HOW TO COMPLETE THIS TASK: The string "that" may appear in lines of the listing. Report each line where it does.

EXTRACTED RECORDS:
******

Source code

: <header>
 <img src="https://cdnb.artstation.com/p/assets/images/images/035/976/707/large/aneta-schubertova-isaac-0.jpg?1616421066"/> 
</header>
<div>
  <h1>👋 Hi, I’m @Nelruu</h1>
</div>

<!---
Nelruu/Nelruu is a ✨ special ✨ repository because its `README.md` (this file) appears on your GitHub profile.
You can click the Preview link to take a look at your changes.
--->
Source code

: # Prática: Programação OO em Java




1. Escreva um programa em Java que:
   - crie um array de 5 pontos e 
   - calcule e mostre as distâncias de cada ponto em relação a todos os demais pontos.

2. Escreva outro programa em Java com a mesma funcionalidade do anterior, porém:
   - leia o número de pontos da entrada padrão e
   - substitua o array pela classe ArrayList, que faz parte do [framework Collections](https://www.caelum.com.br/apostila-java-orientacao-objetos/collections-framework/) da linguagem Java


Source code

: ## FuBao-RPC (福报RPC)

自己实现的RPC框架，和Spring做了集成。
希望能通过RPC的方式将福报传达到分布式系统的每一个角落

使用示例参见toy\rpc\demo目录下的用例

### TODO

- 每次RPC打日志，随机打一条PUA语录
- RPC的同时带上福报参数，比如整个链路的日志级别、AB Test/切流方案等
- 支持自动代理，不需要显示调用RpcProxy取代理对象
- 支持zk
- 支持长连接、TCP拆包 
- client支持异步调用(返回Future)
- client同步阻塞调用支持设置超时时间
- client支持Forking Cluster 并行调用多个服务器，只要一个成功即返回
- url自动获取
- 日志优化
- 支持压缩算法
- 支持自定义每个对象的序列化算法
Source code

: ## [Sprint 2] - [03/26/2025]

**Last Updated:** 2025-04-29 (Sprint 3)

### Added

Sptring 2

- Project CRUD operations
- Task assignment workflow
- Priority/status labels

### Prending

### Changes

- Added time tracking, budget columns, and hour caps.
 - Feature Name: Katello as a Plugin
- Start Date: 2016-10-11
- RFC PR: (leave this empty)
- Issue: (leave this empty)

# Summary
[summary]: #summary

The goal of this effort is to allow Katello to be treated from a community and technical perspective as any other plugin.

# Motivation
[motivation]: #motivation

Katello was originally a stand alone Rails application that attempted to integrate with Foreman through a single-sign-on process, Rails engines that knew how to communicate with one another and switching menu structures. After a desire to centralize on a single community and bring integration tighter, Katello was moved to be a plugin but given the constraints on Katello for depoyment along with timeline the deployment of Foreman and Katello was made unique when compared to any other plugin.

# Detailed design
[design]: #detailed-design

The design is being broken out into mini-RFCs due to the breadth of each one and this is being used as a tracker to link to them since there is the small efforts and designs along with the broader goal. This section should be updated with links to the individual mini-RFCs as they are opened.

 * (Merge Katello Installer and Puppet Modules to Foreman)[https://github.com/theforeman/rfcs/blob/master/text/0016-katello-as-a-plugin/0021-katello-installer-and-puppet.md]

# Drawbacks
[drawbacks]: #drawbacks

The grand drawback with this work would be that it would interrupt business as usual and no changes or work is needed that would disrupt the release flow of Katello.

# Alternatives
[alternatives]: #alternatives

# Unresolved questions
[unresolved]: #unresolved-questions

******

RESULT OF THIS EXERCISE:
Katello was originally a stand alone Rails application that attempted to integrate with Foreman through a single-sign-on process, Rails engines that knew how to communicate with one another and switching menu structures. After a desire to centralize on a single community and bring integration tighter, Katello was moved to be a plugin but given the constraints on Katello for depoyment along with timeline the deployment of Foreman and Katello was made unique when compared to any other plugin.
The grand drawback with this work would be that it would interrupt business as usual and no changes or work is needed that would disrupt the release flow of Katello.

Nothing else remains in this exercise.